Dino Crisis e l’orrore primordiale.
A cavallo tra il '99 e il 2000 Dino Crisis portò sugli schermi di milioni di giocatori un orrore che mescolava Resident Evil e le fascinazioni provocate da Jurassic Park per un gioco di cui tutti aspettano il remake
Gli anni ’90 sono stati iconograficamente rilevanti per ogni media esistente; nessuno escluso. Tuttavia osservando oggi l’offerta videoludica del periodo, risulta piuttosto chiaro quanto siano state essenziali alcune idee (o concept se preferite) nate nel corso dei decenni precedenti.

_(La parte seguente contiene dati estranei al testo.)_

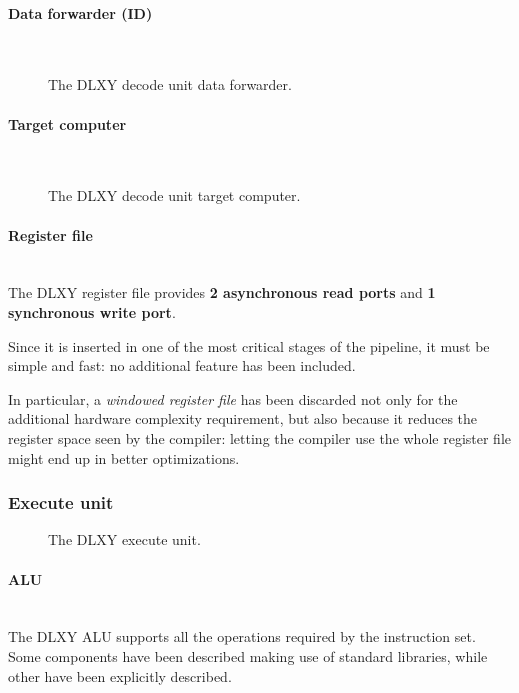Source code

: \paragraph{Data forwarder (ID)} \mbox{} \\
\begin{figure}[H]
	\centering
	\caption{The DLXY decode unit data forwarder.}
	\label{fig:id_fwd}
\end{figure}
\paragraph{Target computer} \mbox{} \\
\begin{figure}[H]
	\centering
	\caption{The DLXY decode unit target computer.}
	\label{fig:target_computer}
\end{figure}
\paragraph{Register file} \mbox{} \\
The DLXY register file provides \textbf{2 asynchronous read ports} and
\textbf{1 synchronous write port}.

\bigskip
Since it is inserted in one of the most critical stages of the pipeline, it must
be simple and fast: no additional feature has been included.

In particular, a \textit{windowed register file} has been discarded not only for
the additional hardware complexity requirement, but also because it reduces the
register space seen by the compiler: letting the compiler use the whole register
file might end up in better optimizations.
\subsubsection{Execute unit}
\begin{figure}[H]
	\centering
	\caption{The DLXY execute unit.}
	\label{fig:execute_unit}
\end{figure}

\paragraph{ALU} \mbox{} \\
The DLXY ALU supports all the operations required by the instruction set.
Some components have been described making use of standard libraries, while
other have been explicitly described.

Prendiamo per esempio il più noto fra i franchise Capcom, quello di Resident Evil (o Biohazard per i puristi). Do per sottinteso che senza il retaggio culturale del cinema di genere, nello specifico, quello di George A. Romero, non solo non avremmo avuto il piacere di conoscere Chris, Leon e i relativi Tyrant; ma l’iconografia, quasi industrial, dello zombie non avrebbe mai raggiunto la portata a noi nota. Per cui una domanda sorge spontanea: quale soggetto videoludico nato allo scadere degli anni '90 ha osservato un processo simile?
Personalmente considero Michael Crichton uno dei più influenti e rappresentativi autori del XX secolo. A lui dobbiamo alcuni fra i soggetti più belli della letteratura contemporanea: The Andromeda Strain, The Terminal Man, Sphere e molti, troppi altri romanzi. Alla fine degli anni ’80 però, comincia a insinuarsi un’idea ricorrente e persistente nella mente dello scrittore, un’idea che maturerà per un anno intero finché, proprio nel ‘90, prenderà definitivamente vita.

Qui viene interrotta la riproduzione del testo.